(Dataset records)
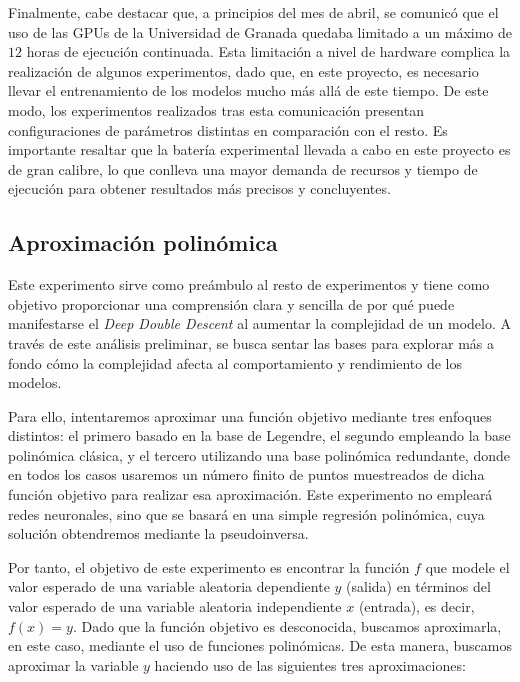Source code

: Finalmente, cabe destacar que, a principios del mes de abril, se comunicó que el uso de las GPUs de la Universidad de Granada quedaba limitado a un máximo de $12$ horas de ejecución continuada. Esta limitación a nivel de hardware complica la realización de algunos experimentos, dado que, en este proyecto, es necesario llevar el entrenamiento de los modelos mucho más allá de este tiempo. De este modo, los experimentos realizados tras esta comunicación presentan configuraciones de parámetros distintas en comparación con el resto. Es importante resaltar que la batería experimental llevada a cabo en este proyecto es de gran calibre, lo que conlleva una mayor demanda de recursos y tiempo de ejecución para obtener resultados más precisos y concluyentes.

\subsection{Aproximación polinómica}\label{subsec:approx-polinomica}

Este experimento sirve como preámbulo al resto de experimentos y tiene como objetivo proporcionar una comprensión clara y sencilla de por qué puede manifestarse el \textit{Deep Double Descent} al aumentar la complejidad de un modelo. A través de este análisis preliminar, se busca sentar las bases para explorar más a fondo cómo la complejidad afecta al comportamiento y rendimiento de los modelos.

Para ello, intentaremos aproximar una función objetivo mediante tres enfoques distintos: el primero basado en la base de Legendre, el segundo empleando la base polinómica clásica, y el tercero utilizando una base polinómica redundante, donde en todos los casos usaremos un número finito de puntos muestreados de dicha función objetivo para realizar esa aproximación. Este experimento no empleará redes neuronales, sino que se basará en una simple regresión polinómica, cuya solución obtendremos mediante la pseudoinversa.

Por tanto, el objetivo de este experimento es encontrar la función $f$ que modele el valor esperado de una variable aleatoria dependiente $y$ (salida) en términos del valor esperado de una variable aleatoria independiente $x$ (entrada), es decir, $f(x)=y$. Dado que la función objetivo es desconocida, buscamos aproximarla, en este caso, mediante el uso de funciones polinómicas. De esta manera, buscamos aproximar la variable $y$ haciendo uso de las siguientes tres aproximaciones:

(What to do) Output the listing exactly. Leave out any image.

(Solution)
Source code

: Finalmente, cabe destacar que, a principios del mes de abril, se comunicó que el uso de las GPUs de la Universidad de Granada quedaba limitado a un máximo de $12$ horas de ejecución continuada. Esta limitación a nivel de hardware complica la realización de algunos experimentos, dado que, en este proyecto, es necesario llevar el entrenamiento de los modelos mucho más allá de este tiempo. De este modo, los experimentos realizados tras esta comunicación presentan configuraciones de parámetros distintas en comparación con el resto. Es importante resaltar que la batería experimental llevada a cabo en este proyecto es de gran calibre, lo que conlleva una mayor demanda de recursos y tiempo de ejecución para obtener resultados más precisos y concluyentes.

\subsection{Aproximación polinómica}\label{subsec:approx-polinomica}

Este experimento sirve como preámbulo al resto de experimentos y tiene como objetivo proporcionar una comprensión clara y sencilla de por qué puede manifestarse el \textit{Deep Double Descent} al aumentar la complejidad de un modelo. A través de este análisis preliminar, se busca sentar las bases para explorar más a fondo cómo la complejidad afecta al comportamiento y rendimiento de los modelos.

Para ello, intentaremos aproximar una función objetivo mediante tres enfoques distintos: el primero basado en la base de Legendre, el segundo empleando la base polinómica clásica, y el tercero utilizando una base polinómica redundante, donde en todos los casos usaremos un número finito de puntos muestreados de dicha función objetivo para realizar esa aproximación. Este experimento no empleará redes neuronales, sino que se basará en una simple regresión polinómica, cuya solución obtendremos mediante la pseudoinversa.

Por tanto, el objetivo de este experimento es encontrar la función $f$ que modele el valor esperado de una variable aleatoria dependiente $y$ (salida) en términos del valor esperado de una variable aleatoria independiente $x$ (entrada), es decir, $f(x)=y$. Dado que la función objetivo es desconocida, buscamos aproximarla, en este caso, mediante el uso de funciones polinómicas. De esta manera, buscamos aproximar la variable $y$ haciendo uso de las siguientes tres aproximaciones:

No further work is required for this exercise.